-------- DATA FOR THIS EXERCISE
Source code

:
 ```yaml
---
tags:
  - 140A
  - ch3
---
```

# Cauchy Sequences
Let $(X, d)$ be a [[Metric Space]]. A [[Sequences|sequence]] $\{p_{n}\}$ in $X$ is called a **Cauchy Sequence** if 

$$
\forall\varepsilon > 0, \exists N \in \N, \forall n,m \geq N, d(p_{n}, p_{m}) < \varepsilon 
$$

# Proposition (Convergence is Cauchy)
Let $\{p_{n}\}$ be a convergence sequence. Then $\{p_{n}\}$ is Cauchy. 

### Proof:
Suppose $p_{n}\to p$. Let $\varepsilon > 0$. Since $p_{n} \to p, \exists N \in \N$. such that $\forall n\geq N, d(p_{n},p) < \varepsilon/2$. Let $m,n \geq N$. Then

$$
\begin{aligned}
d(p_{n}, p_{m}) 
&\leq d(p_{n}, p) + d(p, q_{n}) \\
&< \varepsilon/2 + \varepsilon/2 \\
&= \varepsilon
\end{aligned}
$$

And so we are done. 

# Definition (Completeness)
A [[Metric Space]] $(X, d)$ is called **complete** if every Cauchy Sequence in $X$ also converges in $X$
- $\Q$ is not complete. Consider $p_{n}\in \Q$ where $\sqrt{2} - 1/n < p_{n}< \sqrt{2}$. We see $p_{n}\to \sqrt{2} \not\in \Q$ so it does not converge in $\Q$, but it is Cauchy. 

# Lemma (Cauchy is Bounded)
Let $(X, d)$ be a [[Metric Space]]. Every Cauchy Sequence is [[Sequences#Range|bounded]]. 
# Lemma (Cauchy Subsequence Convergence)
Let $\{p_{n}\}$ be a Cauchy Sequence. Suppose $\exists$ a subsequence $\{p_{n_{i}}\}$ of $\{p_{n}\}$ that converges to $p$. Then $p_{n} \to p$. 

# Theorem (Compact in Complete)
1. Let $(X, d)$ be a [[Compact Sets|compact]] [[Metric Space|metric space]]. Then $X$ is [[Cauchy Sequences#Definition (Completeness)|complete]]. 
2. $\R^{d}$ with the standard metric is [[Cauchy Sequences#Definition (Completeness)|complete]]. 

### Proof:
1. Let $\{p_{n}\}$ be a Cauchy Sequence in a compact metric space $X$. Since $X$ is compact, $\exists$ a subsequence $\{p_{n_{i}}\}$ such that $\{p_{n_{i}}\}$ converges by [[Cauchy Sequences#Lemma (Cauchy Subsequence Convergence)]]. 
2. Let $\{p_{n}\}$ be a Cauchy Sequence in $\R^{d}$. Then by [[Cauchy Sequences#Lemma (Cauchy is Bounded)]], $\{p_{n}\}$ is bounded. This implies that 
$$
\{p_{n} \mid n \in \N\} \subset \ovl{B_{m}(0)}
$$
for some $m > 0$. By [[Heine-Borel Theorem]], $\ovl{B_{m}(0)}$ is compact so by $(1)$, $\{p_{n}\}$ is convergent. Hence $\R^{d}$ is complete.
----------------
■ **WORK TO BE COMPLETED**
Pull every line containing the word "Lemma" out of the material.

■ **SOLVED PROBLEM**
# Lemma (Cauchy is Bounded)
# Lemma (Cauchy Subsequence Convergence)
1. Let $\{p_{n}\}$ be a Cauchy Sequence in a compact metric space $X$. Since $X$ is compact, $\exists$ a subsequence $\{p_{n_{i}}\}$ such that $\{p_{n_{i}}\}$ converges by [[Cauchy Sequences#Lemma (Cauchy Subsequence Convergence)]]. 
2. Let $\{p_{n}\}$ be a Cauchy Sequence in $\R^{d}$. Then by [[Cauchy Sequences#Lemma (Cauchy is Bounded)]], $\{p_{n}\}$ is bounded. This implies that 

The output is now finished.